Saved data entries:
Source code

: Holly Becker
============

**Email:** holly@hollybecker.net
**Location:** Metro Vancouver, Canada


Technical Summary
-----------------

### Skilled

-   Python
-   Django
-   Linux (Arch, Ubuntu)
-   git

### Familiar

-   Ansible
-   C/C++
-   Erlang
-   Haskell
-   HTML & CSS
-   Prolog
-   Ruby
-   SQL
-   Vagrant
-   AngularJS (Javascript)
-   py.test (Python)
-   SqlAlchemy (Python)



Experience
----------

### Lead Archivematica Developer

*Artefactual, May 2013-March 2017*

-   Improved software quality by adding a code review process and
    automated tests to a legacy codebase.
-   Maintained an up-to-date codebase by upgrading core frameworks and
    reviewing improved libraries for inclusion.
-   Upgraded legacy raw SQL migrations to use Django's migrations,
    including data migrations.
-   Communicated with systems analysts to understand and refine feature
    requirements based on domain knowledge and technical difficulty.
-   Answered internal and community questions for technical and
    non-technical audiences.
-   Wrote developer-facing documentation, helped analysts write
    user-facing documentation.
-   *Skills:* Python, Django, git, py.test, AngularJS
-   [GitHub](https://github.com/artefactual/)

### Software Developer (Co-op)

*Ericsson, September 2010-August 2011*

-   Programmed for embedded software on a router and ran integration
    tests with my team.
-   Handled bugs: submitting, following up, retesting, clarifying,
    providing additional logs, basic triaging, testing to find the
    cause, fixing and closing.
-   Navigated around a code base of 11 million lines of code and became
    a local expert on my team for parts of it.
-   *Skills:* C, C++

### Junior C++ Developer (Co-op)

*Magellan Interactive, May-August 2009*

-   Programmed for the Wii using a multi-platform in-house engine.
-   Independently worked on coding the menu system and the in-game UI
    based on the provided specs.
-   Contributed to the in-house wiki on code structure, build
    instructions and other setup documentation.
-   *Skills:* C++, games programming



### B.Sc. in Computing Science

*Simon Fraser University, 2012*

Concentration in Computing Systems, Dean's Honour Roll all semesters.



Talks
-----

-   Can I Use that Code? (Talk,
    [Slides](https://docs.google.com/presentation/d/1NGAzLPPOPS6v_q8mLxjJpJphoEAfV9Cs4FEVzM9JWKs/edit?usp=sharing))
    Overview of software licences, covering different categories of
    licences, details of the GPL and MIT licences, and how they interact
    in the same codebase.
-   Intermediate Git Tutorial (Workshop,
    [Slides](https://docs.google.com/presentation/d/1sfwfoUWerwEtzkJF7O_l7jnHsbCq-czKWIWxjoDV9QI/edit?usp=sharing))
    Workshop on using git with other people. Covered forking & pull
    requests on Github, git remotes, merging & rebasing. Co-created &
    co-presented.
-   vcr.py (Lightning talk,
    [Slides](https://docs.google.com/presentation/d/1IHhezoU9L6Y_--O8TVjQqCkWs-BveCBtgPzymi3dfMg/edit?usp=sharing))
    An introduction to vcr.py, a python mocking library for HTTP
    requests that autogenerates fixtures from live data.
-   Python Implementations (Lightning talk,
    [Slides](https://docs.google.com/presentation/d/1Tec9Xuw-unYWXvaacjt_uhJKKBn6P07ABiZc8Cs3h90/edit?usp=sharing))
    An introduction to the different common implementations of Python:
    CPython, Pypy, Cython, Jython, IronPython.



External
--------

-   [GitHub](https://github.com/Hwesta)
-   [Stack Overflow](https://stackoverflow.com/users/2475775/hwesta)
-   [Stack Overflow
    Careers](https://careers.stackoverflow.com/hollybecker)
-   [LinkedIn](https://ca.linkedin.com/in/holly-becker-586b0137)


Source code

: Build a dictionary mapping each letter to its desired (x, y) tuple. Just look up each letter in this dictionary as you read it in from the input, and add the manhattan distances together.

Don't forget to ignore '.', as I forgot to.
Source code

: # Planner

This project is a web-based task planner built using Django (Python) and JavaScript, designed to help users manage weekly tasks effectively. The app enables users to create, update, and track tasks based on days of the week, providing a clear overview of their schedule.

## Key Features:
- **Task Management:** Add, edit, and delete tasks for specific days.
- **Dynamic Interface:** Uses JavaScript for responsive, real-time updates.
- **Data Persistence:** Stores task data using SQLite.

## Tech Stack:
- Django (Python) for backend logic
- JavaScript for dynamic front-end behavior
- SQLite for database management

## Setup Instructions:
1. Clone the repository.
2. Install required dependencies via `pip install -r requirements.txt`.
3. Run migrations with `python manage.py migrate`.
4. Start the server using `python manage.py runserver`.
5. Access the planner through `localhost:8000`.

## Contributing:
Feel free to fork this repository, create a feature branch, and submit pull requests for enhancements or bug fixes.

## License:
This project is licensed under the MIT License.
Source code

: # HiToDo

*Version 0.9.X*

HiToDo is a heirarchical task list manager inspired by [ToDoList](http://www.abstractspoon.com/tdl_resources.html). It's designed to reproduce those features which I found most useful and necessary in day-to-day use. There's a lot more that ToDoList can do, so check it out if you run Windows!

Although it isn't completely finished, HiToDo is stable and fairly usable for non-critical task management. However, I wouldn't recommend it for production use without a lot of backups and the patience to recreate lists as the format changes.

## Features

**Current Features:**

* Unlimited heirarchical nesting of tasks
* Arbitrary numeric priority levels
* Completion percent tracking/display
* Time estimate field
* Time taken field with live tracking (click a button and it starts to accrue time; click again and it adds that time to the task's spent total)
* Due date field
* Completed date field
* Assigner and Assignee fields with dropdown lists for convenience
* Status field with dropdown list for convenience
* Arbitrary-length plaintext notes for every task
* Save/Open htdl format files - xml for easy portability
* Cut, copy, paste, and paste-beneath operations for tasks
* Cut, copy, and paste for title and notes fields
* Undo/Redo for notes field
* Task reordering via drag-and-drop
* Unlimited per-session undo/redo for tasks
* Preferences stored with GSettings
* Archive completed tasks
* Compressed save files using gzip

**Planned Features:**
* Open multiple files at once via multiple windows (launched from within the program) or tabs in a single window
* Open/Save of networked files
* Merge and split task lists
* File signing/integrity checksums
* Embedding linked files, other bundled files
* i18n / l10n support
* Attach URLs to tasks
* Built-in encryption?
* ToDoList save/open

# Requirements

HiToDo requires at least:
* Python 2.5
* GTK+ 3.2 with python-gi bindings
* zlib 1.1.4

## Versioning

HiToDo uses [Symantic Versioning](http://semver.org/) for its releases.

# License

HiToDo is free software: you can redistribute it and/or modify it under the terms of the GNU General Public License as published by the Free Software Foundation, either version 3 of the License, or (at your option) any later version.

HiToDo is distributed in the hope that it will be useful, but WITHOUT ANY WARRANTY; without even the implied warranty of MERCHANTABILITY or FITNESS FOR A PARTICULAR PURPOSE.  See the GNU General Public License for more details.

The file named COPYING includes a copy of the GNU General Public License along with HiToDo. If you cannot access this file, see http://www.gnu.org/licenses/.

• **ASSIGNMENT**:
Only the lines above from the line with "- JavaScript for dynamic front-end behavior" to the line with "## Features", those two lines included, should be reproduced exactly.

• **YOUR SOLUTION**:
- JavaScript for dynamic front-end behavior
- SQLite for database management

## Setup Instructions:
1. Clone the repository.
2. Install required dependencies via `pip install -r requirements.txt`.
3. Run migrations with `python manage.py migrate`.
4. Start the server using `python manage.py runserver`.
5. Access the planner through `localhost:8000`.

## Contributing:
Feel free to fork this repository, create a feature branch, and submit pull requests for enhancements or bug fixes.

## License:
This project is licensed under the MIT License.
Source code

: # HiToDo

*Version 0.9.X*

HiToDo is a heirarchical task list manager inspired by [ToDoList](http://www.abstractspoon.com/tdl_resources.html). It's designed to reproduce those features which I found most useful and necessary in day-to-day use. There's a lot more that ToDoList can do, so check it out if you run Windows!

Although it isn't completely finished, HiToDo is stable and fairly usable for non-critical task management. However, I wouldn't recommend it for production use without a lot of backups and the patience to recreate lists as the format changes.

## Features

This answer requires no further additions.